Work instructions :: Lines below that include the word "hardware" should each be copied.

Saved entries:
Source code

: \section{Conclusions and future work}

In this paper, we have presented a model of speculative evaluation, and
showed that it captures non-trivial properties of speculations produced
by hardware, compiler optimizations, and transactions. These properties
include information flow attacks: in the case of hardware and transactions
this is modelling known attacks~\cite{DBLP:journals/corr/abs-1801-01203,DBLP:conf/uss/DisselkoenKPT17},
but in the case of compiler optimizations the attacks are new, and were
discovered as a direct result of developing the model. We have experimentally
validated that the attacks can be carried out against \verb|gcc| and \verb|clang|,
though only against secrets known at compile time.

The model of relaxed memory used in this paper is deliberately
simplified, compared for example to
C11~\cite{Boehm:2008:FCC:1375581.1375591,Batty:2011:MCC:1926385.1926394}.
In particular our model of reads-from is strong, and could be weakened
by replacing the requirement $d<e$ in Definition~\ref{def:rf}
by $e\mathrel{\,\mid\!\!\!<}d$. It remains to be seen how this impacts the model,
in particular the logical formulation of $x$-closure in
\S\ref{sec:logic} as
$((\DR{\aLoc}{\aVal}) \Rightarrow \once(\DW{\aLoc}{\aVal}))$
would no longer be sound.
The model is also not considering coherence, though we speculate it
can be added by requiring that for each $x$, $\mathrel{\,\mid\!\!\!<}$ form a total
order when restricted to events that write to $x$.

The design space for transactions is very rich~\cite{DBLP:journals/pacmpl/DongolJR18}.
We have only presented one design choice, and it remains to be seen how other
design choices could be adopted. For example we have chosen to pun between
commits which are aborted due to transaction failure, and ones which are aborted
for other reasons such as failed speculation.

Response ::
by hardware, compiler optimizations, and transactions. These properties
include information flow attacks: in the case of hardware and transactions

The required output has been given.